⟨

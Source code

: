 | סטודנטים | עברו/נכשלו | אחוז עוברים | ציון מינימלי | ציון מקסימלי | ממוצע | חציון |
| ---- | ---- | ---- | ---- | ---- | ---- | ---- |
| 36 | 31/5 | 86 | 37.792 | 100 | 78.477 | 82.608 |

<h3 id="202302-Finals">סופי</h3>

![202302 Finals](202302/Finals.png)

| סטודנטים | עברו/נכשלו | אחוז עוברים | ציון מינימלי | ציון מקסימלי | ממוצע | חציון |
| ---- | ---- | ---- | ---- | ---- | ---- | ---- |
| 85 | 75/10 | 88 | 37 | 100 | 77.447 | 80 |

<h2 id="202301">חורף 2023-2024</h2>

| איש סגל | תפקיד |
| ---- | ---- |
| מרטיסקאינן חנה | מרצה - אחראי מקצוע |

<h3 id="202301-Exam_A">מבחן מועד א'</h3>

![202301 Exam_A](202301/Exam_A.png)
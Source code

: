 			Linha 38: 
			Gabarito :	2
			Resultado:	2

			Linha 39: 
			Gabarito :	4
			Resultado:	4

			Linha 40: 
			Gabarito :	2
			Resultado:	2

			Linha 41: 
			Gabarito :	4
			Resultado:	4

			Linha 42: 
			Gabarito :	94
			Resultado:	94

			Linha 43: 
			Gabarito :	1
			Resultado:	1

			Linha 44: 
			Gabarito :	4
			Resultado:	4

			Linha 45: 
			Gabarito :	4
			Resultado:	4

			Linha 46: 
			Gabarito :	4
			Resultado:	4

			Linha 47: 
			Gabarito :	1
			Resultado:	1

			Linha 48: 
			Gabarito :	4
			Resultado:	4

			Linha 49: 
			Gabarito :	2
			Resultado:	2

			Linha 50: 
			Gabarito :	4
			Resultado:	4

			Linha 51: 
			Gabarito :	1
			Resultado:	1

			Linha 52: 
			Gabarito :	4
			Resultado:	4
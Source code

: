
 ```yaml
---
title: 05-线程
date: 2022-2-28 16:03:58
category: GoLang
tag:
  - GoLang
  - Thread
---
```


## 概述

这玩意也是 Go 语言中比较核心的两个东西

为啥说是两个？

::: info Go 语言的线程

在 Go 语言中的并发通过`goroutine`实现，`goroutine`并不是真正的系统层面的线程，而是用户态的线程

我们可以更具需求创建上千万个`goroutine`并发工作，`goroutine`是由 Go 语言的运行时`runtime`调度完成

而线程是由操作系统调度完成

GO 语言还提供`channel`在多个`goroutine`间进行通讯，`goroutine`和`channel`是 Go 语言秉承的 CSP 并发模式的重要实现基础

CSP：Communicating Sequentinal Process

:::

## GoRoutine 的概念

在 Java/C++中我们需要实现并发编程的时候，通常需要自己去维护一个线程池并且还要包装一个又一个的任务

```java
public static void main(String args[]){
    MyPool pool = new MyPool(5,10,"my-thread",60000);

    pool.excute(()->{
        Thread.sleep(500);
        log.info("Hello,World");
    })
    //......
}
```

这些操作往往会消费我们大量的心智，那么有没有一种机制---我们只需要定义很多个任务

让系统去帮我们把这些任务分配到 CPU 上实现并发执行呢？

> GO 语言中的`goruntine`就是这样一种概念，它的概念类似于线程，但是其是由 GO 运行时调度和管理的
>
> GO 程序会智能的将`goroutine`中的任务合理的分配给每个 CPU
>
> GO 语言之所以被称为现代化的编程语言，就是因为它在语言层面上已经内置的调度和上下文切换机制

⟩

# [TASK TO CARRY OUT]
Could you print all of the entries again exactly as they stand?

# [ANSWER BELOW]
Source code

: | סטודנטים | עברו/נכשלו | אחוז עוברים | ציון מינימלי | ציון מקסימלי | ממוצע | חציון |
| ---- | ---- | ---- | ---- | ---- | ---- | ---- |
| 36 | 31/5 | 86 | 37.792 | 100 | 78.477 | 82.608 |

<h3 id="202302-Finals">סופי</h3>

![202302 Finals](202302/Finals.png)

| סטודנטים | עברו/נכשלו | אחוז עוברים | ציון מינימלי | ציון מקסימלי | ממוצע | חציון |
| ---- | ---- | ---- | ---- | ---- | ---- | ---- |
| 85 | 75/10 | 88 | 37 | 100 | 77.447 | 80 |

<h2 id="202301">חורף 2023-2024</h2>

| איש סגל | תפקיד |
| ---- | ---- |
| מרטיסקאינן חנה | מרצה - אחראי מקצוע |

<h3 id="202301-Exam_A">מבחן מועד א'</h3>

![202301 Exam_A](202301/Exam_A.png)
Source code

: 			Linha 38: 
			Gabarito :	2
			Resultado:	2

			Linha 39: 
			Gabarito :	4
			Resultado:	4

			Linha 40: 
			Gabarito :	2
			Resultado:	2

			Linha 41: 
			Gabarito :	4
			Resultado:	4

			Linha 42: 
			Gabarito :	94
			Resultado:	94

			Linha 43: 
			Gabarito :	1
			Resultado:	1

			Linha 44: 
			Gabarito :	4
			Resultado:	4

			Linha 45: 
			Gabarito :	4
			Resultado:	4

			Linha 46: 
			Gabarito :	4
			Resultado:	4

			Linha 47: 
			Gabarito :	1
			Resultado:	1

			Linha 48: 
			Gabarito :	4
			Resultado:	4

			Linha 49: 
			Gabarito :	2
			Resultado:	2

			Linha 50: 
			Gabarito :	4
			Resultado:	4

			Linha 51: 
			Gabarito :	1
			Resultado:	1

			Linha 52: 
			Gabarito :	4
			Resultado:	4
Source code

:
 ```yaml
---
title: 05-线程
date: 2022-2-28 16:03:58
category: GoLang
tag:
  - GoLang
  - Thread
---
```


## 概述

这玩意也是 Go 语言中比较核心的两个东西

为啥说是两个？

::: info Go 语言的线程

在 Go 语言中的并发通过`goroutine`实现，`goroutine`并不是真正的系统层面的线程，而是用户态的线程

我们可以更具需求创建上千万个`goroutine`并发工作，`goroutine`是由 Go 语言的运行时`runtime`调度完成

而线程是由操作系统调度完成

GO 语言还提供`channel`在多个`goroutine`间进行通讯，`goroutine`和`channel`是 Go 语言秉承的 CSP 并发模式的重要实现基础

CSP：Communicating Sequentinal Process

:::

## GoRoutine 的概念

在 Java/C++中我们需要实现并发编程的时候，通常需要自己去维护一个线程池并且还要包装一个又一个的任务

```java
public static void main(String args[]){
    MyPool pool = new MyPool(5,10,"my-thread",60000);

    pool.excute(()->{
        Thread.sleep(500);
        log.info("Hello,World");
    })
    //......
}
```

这些操作往往会消费我们大量的心智，那么有没有一种机制---我们只需要定义很多个任务

让系统去帮我们把这些任务分配到 CPU 上实现并发执行呢？

> GO 语言中的`goruntine`就是这样一种概念，它的概念类似于线程，但是其是由 GO 运行时调度和管理的
>
> GO 程序会智能的将`goroutine`中的任务合理的分配给每个 CPU
>
> GO 语言之所以被称为现代化的编程语言，就是因为它在语言层面上已经内置的调度和上下文切换机制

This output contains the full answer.